JZ: In what ways did the Limp sound evolve over time?

T: Well…unlike someone like Pel Mel, because they were more song writing oriented, and more aiming for a wider audience and using good song writing and good playing, The Limp really just devolved where it suited us. Whatever the last thing that sounded interesting. The first era of The Limp with David Whittaker as the bas player, who was the non-bass player…was really just very, very, deliberately primitive no-wave, drone kind of rock music. Very quickly The Limp developed out of that into these kind of more open ended improvised sort of longer songs with just spiralling looping kind of playing and that’s the middle sort of era of The Limp I suppose…and then by the time we moved to Sydney and especially by the time we had gotten Graeme Dunne as the bass player we started doing funkier songs and more poppy …almost like a completely different band. If you go back to the beginning, Mars covers, and you compare it to the songs we recorded at Double J it’s like a different band – tight and funky and quite melodic. It was the evolution of the time I suppose.

JV: Can you tell me about how you, when you got to that final stage of The Limp - what happened leading up to you guys not making music anymore?


T: Well what really happened was that we’re all young and basically everyone was saving their money to go overseas, so one by one people went overseas and the final killing of The Limp was me going overseas. Glenn Nelson, who’d been in The Limp and had sung on the last line up of The Limp – and had also played keyboards for quite a while, he’d gone to England during 1982 and I was then the last person to go, my sister Jane had already gone long before that and so when I left…Pel Mel kept playing and put out their second album when I was overseas and so by the time I came back from overseas in 1984 there was no real interest in reforming or reviving it.

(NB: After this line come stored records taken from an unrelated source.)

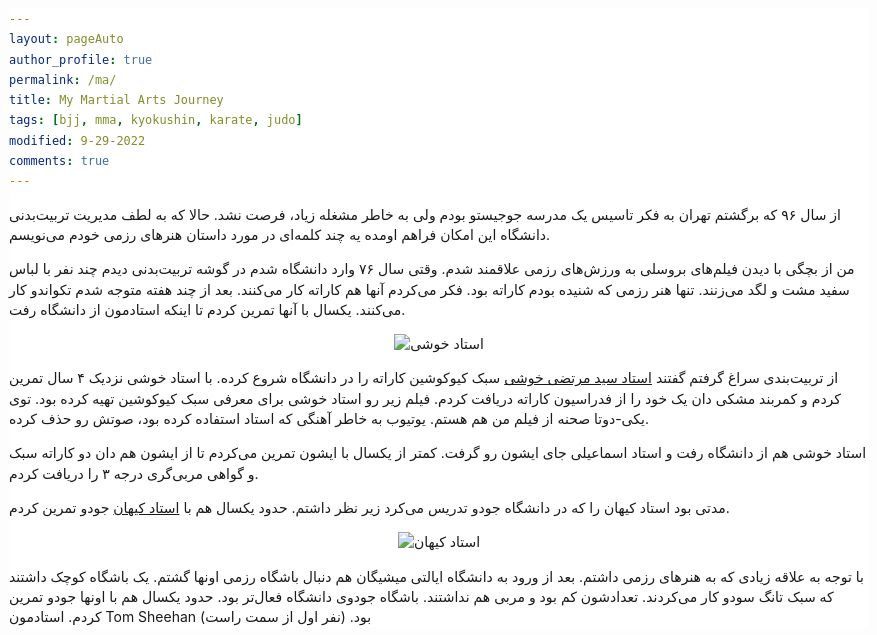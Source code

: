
 ```yaml
---
layout: pageAuto
author_profile: true
permalink: /ma/
title: My Martial Arts Journey
tags: [bjj, mma, kyokushin, karate, judo]
modified: 9-29-2022
comments: true
---
```

<style>
.aligncenter {
    text-align: center;
}
</style>

از سال ۹۶ که برگشتم تهران به فکر تاسیس یک مدرسه جوجیستو بودم ولی به خاطر مشغله زیاد، فرصت نشد. حالا که به لطف مدیریت تربیت‌بدنی دانشگاه این امکان فراهم اومده یه چند کلمه‌ای در مورد داستان هنرهای رزمی خودم می‌نویسم.

من از بچگی با دیدن فیلم‌های بروسلی به ورزش‌های رزمی علاقمند شدم. وقتی سال ۷۶ وارد دانشگاه شدم در گوشه تربیت‌بدنی دیدم چند نفر با لباس سفید مشت و لگد می‌زنند. تنها هنر رزمی که شنیده بودم کاراته بود. فکر می‌کردم آنها هم کاراته کار می‌کنند. بعد از چند هفته متوجه شدم تکواندو کار می‌کنند. یکسال با آنها تمرین کردم تا اینکه استادمون از دانشگاه رفت.

<p class="aligncenter">
<img src="../assets/images/khoshi.jpg" title="استاد خوشی" alt="استاد خوشی" />
</p>
از تربیت‌بندی سراغ گرفتم گفتند <a href="https://www.instagram.com/kyokushinkhoshi/">استاد سید مرتضی خوشی</a>  سبک کیوکوشین کاراته را در دانشگاه شروع کرده. با استاد خوشی نزدیک ۴ سال تمرین کردم و کمربند مشکی دان یک خود را از فدراسیون کاراته دریافت کردم. فیلم زیر رو استاد خوشی برای معرفی سبک کیوکوشین تهیه کرده بود. توی یکی-دوتا صحنه از فیلم من هم هستم. یوتیوب به خاطر آهنگی که استاد استفاده کرده بود، صوتش رو حذف کرده.

<iframe width="1903" height="800" src="https://www.youtube.com/embed/hXFMtYS6zMo" title="Part1: Kyokushin Karate by Shihan Khoshi" frameborder="0" allow="accelerometer; autoplay; clipboard-write; encrypted-media; gyroscope; picture-in-picture" allowfullscreen></iframe>

<iframe width="1903" height="800" src="https://www.youtube.com/embed/z8XBvibSvWU" title="Part2: Kyokushin Karate by Shihan Khoshi" frameborder="0" allow="accelerometer; autoplay; clipboard-write; encrypted-media; gyroscope; picture-in-picture" allowfullscreen></iframe>


استاد خوشی هم از دانشگاه رفت و استاد اسماعیلی جای ایشون رو گرفت. کمتر از یکسال با ایشون تمرین می‌کردم تا از ایشون هم دان دو کاراته سبک و گواهی مربی‌گری درجه ۳ را دریافت کردم. 

مدتی بود استاد کیهان را که در دانشگاه جودو تدریس می‌کرد زیر نظر داشتم. حدود یکسال هم با <a href="https://www.instagram.com/kayhan_judo/">استاد کیهان</a>  جودو تمرین کردم.
<p class="aligncenter">
<img src="../assets/images/keyhan.jpg" alt="استاد کیهان" title="استاد کیهان" />
</p>

با توجه به علاقه زیادی که به هنرهای رزمی داشتم. بعد از ورود به دانشگاه ایالتی میشیگان هم دنبال باشگاه رزمی اونها گشتم. یک باشگاه کوچک داشتند که سبک تانگ سودو کار می‌کردند. تعدادشون کم بود و مربی هم نداشتند. باشگاه جودوی دانشگاه فعال‌تر بود. حدود یکسال هم با اونها جودو تمرین کردم. استادمون Tom Sheehan بود. (نفر اول از سمت راست)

JV: I guess around that time a lot of those bands still were going, M Squared etc. How had the scene evolved – where was it at that point?

T: 1984? By 1984 it seemed like the smaller bands scene had fallen away a fair bit and Pel Mel were playing…they used to tour with Mondo Rock and people like that…and that was the next step up really in those days, kind of mainstream acts. The small bands in the inner city – there was much less of them and we were kind of less interested in them – there wasn’t as many of our friends playing around and the bands that were around weren’t as good and I was a bit jaded as I had been in London…so coming back here it seemed really kind of stale in comparison…it had probably peaked by certainly 1984 though Mitch and the guys at M Squared were still recording, I’m sure Scattered Order where still playing and those guys, we would’ve gone to gigs of theirs …all those long running bands that had gotten to a certain point where still around but the smaller ones had fallen away.